[Start of section]

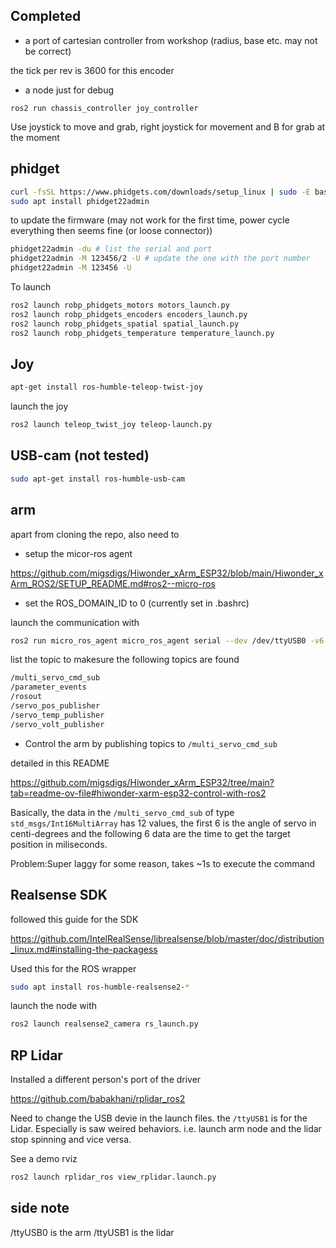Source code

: ## Completed

- a port of cartesian controller from workshop (radius, base etc. may not be correct)

the tick per rev is 3600 for this encoder

- a node just for debug

`ros2 run chassis_controller joy_controller`

Use joystick to move and grab, right joystick for movement and B for grab at the moment


## phidget

```bash
curl -fsSL https://www.phidgets.com/downloads/setup_linux | sudo -E bash -
sudo apt install phidget22admin
```

to update the firmware
(may not work for the first time, power cycle everything then seems fine (or loose connector))
```bash
phidget22admin -du # list the serial and port
phidget22admin -M 123456/2 -U # update the one with the port number
phidget22admin -M 123456 -U
```

To launch
```bash
ros2 launch robp_phidgets_motors motors_launch.py
ros2 launch robp_phidgets_encoders encoders_launch.py
ros2 launch robp_phidgets_spatial spatial_launch.py
ros2 launch robp_phidgets_temperature temperature_launch.py
```

## Joy 

```bash
apt-get install ros-humble-teleop-twist-joy
```

launch the joy

```bash
ros2 launch teleop_twist_joy teleop-launch.py 
```

## USB-cam (not tested)

```bash
sudo apt-get install ros-humble-usb-cam
```

## arm

apart from cloning the repo, also need to 

- setup the micor-ros agent 

https://github.com/migsdigs/Hiwonder_xArm_ESP32/blob/main/Hiwonder_xArm_ROS2/SETUP_README.md#ros2--micro-ros

- set the ROS_DOMAIN_ID to 0 (currently set in .bashrc)

launch the communication with 

```bash
ros2 run micro_ros_agent micro_ros_agent serial --dev /dev/ttyUSB0 -v6
```

list the topic to makesure the following topics are found

```bash
/multi_servo_cmd_sub
/parameter_events
/rosout
/servo_pos_publisher
/servo_temp_publisher
/servo_volt_publisher
```

- Control the arm by publishing topics to `/multi_servo_cmd_sub`

detailed in this README

https://github.com/migsdigs/Hiwonder_xArm_ESP32/tree/main?tab=readme-ov-file#hiwonder-xarm-esp32-control-with-ros2

Basically, the data in the `/multi_servo_cmd_sub` of type `std_msgs/Int16MultiArray` has 12 values, the first 6 is the angle of servo in centi-degrees
and the following 6 data are the time to get the target position in miliseconds.

Problem:Super laggy for some reason, takes ~1s to execute the command

## Realsense SDK

followed this guide for the SDK

https://github.com/IntelRealSense/librealsense/blob/master/doc/distribution_linux.md#installing-the-packagess

Used this for the ROS wrapper

```bash
sudo apt install ros-humble-realsense2-*
```

launch the node with 
```bash
ros2 launch realsense2_camera rs_launch.py
```

## RP Lidar

Installed a different person's port of the driver

https://github.com/babakhani/rplidar_ros2

Need to change the USB devie in the launch files. the `/ttyUSB1` is for the Lidar. Especially is saw weired behaviors. i.e. launch arm node and the lidar stop spinning and vice versa.

See a demo rviz

```bash
ros2 launch rplidar_ros view_rplidar.launch.py
```

## side note

/ttyUSB0 is the arm
/ttyUSB1 is the lidar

[End of section]

### Your goal
All of the material above is to be copied exactly, with no pictures.

### Exercise result
Source code

: ## Completed

- a port of cartesian controller from workshop (radius, base etc. may not be correct)

the tick per rev is 3600 for this encoder

- a node just for debug

`ros2 run chassis_controller joy_controller`

Use joystick to move and grab, right joystick for movement and B for grab at the moment


## phidget

```bash
curl -fsSL https://www.phidgets.com/downloads/setup_linux | sudo -E bash -
sudo apt install phidget22admin
```

to update the firmware
(may not work for the first time, power cycle everything then seems fine (or loose connector))
```bash
phidget22admin -du # list the serial and port
phidget22admin -M 123456/2 -U # update the one with the port number
phidget22admin -M 123456 -U
```

To launch
```bash
ros2 launch robp_phidgets_motors motors_launch.py
ros2 launch robp_phidgets_encoders encoders_launch.py
ros2 launch robp_phidgets_spatial spatial_launch.py
ros2 launch robp_phidgets_temperature temperature_launch.py
```

## Joy 

```bash
apt-get install ros-humble-teleop-twist-joy
```

launch the joy

```bash
ros2 launch teleop_twist_joy teleop-launch.py 
```

## USB-cam (not tested)

```bash
sudo apt-get install ros-humble-usb-cam
```

## arm

apart from cloning the repo, also need to 

- setup the micor-ros agent 

https://github.com/migsdigs/Hiwonder_xArm_ESP32/blob/main/Hiwonder_xArm_ROS2/SETUP_README.md#ros2--micro-ros

- set the ROS_DOMAIN_ID to 0 (currently set in .bashrc)

launch the communication with 

```bash
ros2 run micro_ros_agent micro_ros_agent serial --dev /dev/ttyUSB0 -v6
```

list the topic to makesure the following topics are found

```bash
/multi_servo_cmd_sub
/parameter_events
/rosout
/servo_pos_publisher
/servo_temp_publisher
/servo_volt_publisher
```

- Control the arm by publishing topics to `/multi_servo_cmd_sub`

detailed in this README

https://github.com/migsdigs/Hiwonder_xArm_ESP32/tree/main?tab=readme-ov-file#hiwonder-xarm-esp32-control-with-ros2

Basically, the data in the `/multi_servo_cmd_sub` of type `std_msgs/Int16MultiArray` has 12 values, the first 6 is the angle of servo in centi-degrees
and the following 6 data are the time to get the target position in miliseconds.

Problem:Super laggy for some reason, takes ~1s to execute the command

## Realsense SDK

followed this guide for the SDK

https://github.com/IntelRealSense/librealsense/blob/master/doc/distribution_linux.md#installing-the-packagess

Used this for the ROS wrapper

```bash
sudo apt install ros-humble-realsense2-*
```

launch the node with 
```bash
ros2 launch realsense2_camera rs_launch.py
```

## RP Lidar

Installed a different person's port of the driver

https://github.com/babakhani/rplidar_ros2

Need to change the USB devie in the launch files. the `/ttyUSB1` is for the Lidar. Especially is saw weired behaviors. i.e. launch arm node and the lidar stop spinning and vice versa.

See a demo rviz

```bash
ros2 launch rplidar_ros view_rplidar.launch.py
```

## side note

/ttyUSB0 is the arm
/ttyUSB1 is the lidar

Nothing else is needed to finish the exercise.